Items listed in a dataset:

________

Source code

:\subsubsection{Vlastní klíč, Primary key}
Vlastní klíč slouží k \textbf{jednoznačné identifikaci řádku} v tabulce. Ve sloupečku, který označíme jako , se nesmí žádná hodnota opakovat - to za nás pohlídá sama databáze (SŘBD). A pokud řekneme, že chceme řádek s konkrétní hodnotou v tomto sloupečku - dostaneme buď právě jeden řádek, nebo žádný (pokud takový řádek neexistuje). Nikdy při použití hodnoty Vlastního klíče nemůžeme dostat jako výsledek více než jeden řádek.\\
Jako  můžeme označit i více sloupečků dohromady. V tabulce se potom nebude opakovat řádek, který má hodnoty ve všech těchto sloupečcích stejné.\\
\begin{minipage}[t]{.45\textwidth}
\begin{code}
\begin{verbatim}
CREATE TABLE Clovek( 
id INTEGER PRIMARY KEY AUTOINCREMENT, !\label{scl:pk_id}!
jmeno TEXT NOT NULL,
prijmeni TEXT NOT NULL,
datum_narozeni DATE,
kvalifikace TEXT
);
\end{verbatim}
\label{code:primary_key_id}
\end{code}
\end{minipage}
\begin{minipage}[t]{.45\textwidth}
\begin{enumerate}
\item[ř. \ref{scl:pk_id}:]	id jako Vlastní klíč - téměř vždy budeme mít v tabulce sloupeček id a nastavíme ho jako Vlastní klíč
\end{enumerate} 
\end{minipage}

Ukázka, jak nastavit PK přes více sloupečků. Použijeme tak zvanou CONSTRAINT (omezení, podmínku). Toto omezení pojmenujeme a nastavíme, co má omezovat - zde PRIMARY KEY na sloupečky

________

Repeat only the lines starting at the one that contains "jmeno TEXT NOT" and ending at the last line above, exactly as written.

jmeno TEXT NOT NULL,
prijmeni TEXT NOT NULL,
datum_narozeni DATE,
kvalifikace TEXT
);
\end{verbatim}
\label{code:primary_key_id}
\end{code}
\end{minipage}
\begin{minipage}[t]{.45\textwidth}
\begin{enumerate}
\item[ř. \ref{scl:pk_id}:]	id jako Vlastní klíč - téměř vždy budeme mít v tabulce sloupeček id a nastavíme ho jako Vlastní klíč
\end{enumerate} 
\end{minipage}

Ukázka, jak nastavit PK přes více sloupečků. Použijeme tak zvanou CONSTRAINT (omezení, podmínku). Toto omezení pojmenujeme a nastavíme, co má omezovat - zde PRIMARY KEY na sloupečky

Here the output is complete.